Thursday, November 12, 2009



Climate change: Fiddling the books on the ETS

Who pays for the ETS? The goal of any such system, for both moral and economic reasons, is to ensure that polluters pay. But according to a new report [PDF] from the Sustainability Council, the government's modified ETS does exactly the opposite, dumping most of the immediate burden onto taxpayers and households rather than polluters, and pushing the ultimate cost - the Kyoto liability - onto our children.

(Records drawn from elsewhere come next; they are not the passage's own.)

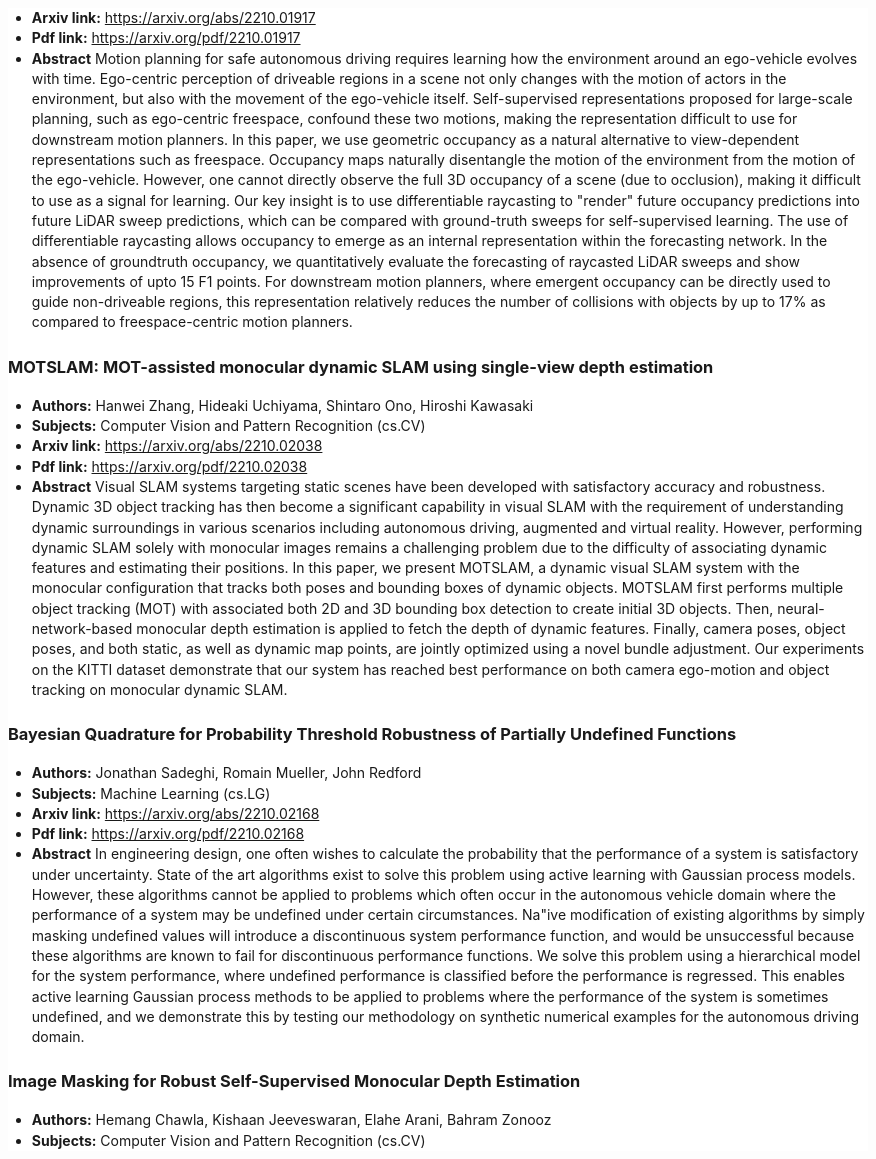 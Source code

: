  - **Arxiv link:** https://arxiv.org/abs/2210.01917
 - **Pdf link:** https://arxiv.org/pdf/2210.01917
 - **Abstract**
 Motion planning for safe autonomous driving requires learning how the environment around an ego-vehicle evolves with time. Ego-centric perception of driveable regions in a scene not only changes with the motion of actors in the environment, but also with the movement of the ego-vehicle itself. Self-supervised representations proposed for large-scale planning, such as ego-centric freespace, confound these two motions, making the representation difficult to use for downstream motion planners. In this paper, we use geometric occupancy as a natural alternative to view-dependent representations such as freespace. Occupancy maps naturally disentangle the motion of the environment from the motion of the ego-vehicle. However, one cannot directly observe the full 3D occupancy of a scene (due to occlusion), making it difficult to use as a signal for learning. Our key insight is to use differentiable raycasting to "render" future occupancy predictions into future LiDAR sweep predictions, which can be compared with ground-truth sweeps for self-supervised learning. The use of differentiable raycasting allows occupancy to emerge as an internal representation within the forecasting network. In the absence of groundtruth occupancy, we quantitatively evaluate the forecasting of raycasted LiDAR sweeps and show improvements of upto 15 F1 points. For downstream motion planners, where emergent occupancy can be directly used to guide non-driveable regions, this representation relatively reduces the number of collisions with objects by up to 17% as compared to freespace-centric motion planners.
### MOTSLAM: MOT-assisted monocular dynamic SLAM using single-view depth  estimation
 - **Authors:** Hanwei Zhang, Hideaki Uchiyama, Shintaro Ono, Hiroshi Kawasaki
 - **Subjects:** Computer Vision and Pattern Recognition (cs.CV)
 - **Arxiv link:** https://arxiv.org/abs/2210.02038
 - **Pdf link:** https://arxiv.org/pdf/2210.02038
 - **Abstract**
 Visual SLAM systems targeting static scenes have been developed with satisfactory accuracy and robustness. Dynamic 3D object tracking has then become a significant capability in visual SLAM with the requirement of understanding dynamic surroundings in various scenarios including autonomous driving, augmented and virtual reality. However, performing dynamic SLAM solely with monocular images remains a challenging problem due to the difficulty of associating dynamic features and estimating their positions. In this paper, we present MOTSLAM, a dynamic visual SLAM system with the monocular configuration that tracks both poses and bounding boxes of dynamic objects. MOTSLAM first performs multiple object tracking (MOT) with associated both 2D and 3D bounding box detection to create initial 3D objects. Then, neural-network-based monocular depth estimation is applied to fetch the depth of dynamic features. Finally, camera poses, object poses, and both static, as well as dynamic map points, are jointly optimized using a novel bundle adjustment. Our experiments on the KITTI dataset demonstrate that our system has reached best performance on both camera ego-motion and object tracking on monocular dynamic SLAM.
### Bayesian Quadrature for Probability Threshold Robustness of Partially  Undefined Functions
 - **Authors:** Jonathan Sadeghi, Romain Mueller, John Redford
 - **Subjects:** Machine Learning (cs.LG)
 - **Arxiv link:** https://arxiv.org/abs/2210.02168
 - **Pdf link:** https://arxiv.org/pdf/2210.02168
 - **Abstract**
 In engineering design, one often wishes to calculate the probability that the performance of a system is satisfactory under uncertainty. State of the art algorithms exist to solve this problem using active learning with Gaussian process models. However, these algorithms cannot be applied to problems which often occur in the autonomous vehicle domain where the performance of a system may be undefined under certain circumstances. Na\"ive modification of existing algorithms by simply masking undefined values will introduce a discontinuous system performance function, and would be unsuccessful because these algorithms are known to fail for discontinuous performance functions. We solve this problem using a hierarchical model for the system performance, where undefined performance is classified before the performance is regressed. This enables active learning Gaussian process methods to be applied to problems where the performance of the system is sometimes undefined, and we demonstrate this by testing our methodology on synthetic numerical examples for the autonomous driving domain.
### Image Masking for Robust Self-Supervised Monocular Depth Estimation
 - **Authors:** Hemang Chawla, Kishaan Jeeveswaran, Elahe Arani, Bahram Zonooz
 - **Subjects:** Computer Vision and Pattern Recognition (cs.CV)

On the former point, the Council has analysed the distributional impacts of the ETS - something notably absent from the government's work on the topic - and found that households, responsible for less than 20% of emissions, will bear 52% of the costs over CP1. Small businesses and transport operators, responsible for another 11%, bear 38% of the costs. Meanwhile, large industrial emitters and farmers, responsible for more than two-thirds of our emissions, would pay only 4%. The principle of "polluter pays" has been turned on its head, to subsidize National's donors and cronies.

The Council also attempts to measure subsidies, but here their work is flawed, focusing on apportioning the cost of national excess emissions, rather than gross emissions. Every credit given free to a polluter is a credit that could be sold. Thus, every ton of emissions a polluter does not have to provide credits for is a subsidy, and a real cost to the government. According to the Net Position Report, agricultural sector emissions are expected to be 184.02 million tons over CP1. At a carbon price of $30 per ton, that means an expected subsidy of $5.5 billion dollars - five times the amount estimated by the Sustainability Council. And that money comes straight out of your pocket and goes straight into that of a farmer.

Its the same story with industrial emitters. Stationary energy and industrial sector emissions are expected to be 113 million tons over CP1. At $30 per ton, that's a $3.4 billion subsidy over five years. And the subsidies are even greater after 2012.

These polluters are simply parasites, sucking money from the taxpayer to give a false veneer of profitability and enrich their foreign shareholders. And the National government is enabling this theft.

On the latter point, the Council points out that the use of forestry credits to offset present emissions is an illusory saving. Those credits must be repaid when the trees are harvested, meaning that such offsetting is effectively borrowing from the future. Our "surplus" now is simply a cost to future generations. Combined with the massive subsidies, this effectively means we are leaving 84% of the costs over CP1 to our children.

The Fiscal Responsibility Act was supposed to prevent such shenanigans by requiring the government to run honest accounts. But for some reason it doesn't apply to carbon credits. And so the government is able to get away with hiding the true costs of their morally and financially unsustainable policy.

This is simply not sustainable. The only morally and economically supportable position is for polluters to pay the full costs of their activities. And if this drives some of them to the wall, then so be it. If a business is "profitable" only through massive subsidies from the taxpayer, then we are better off without it.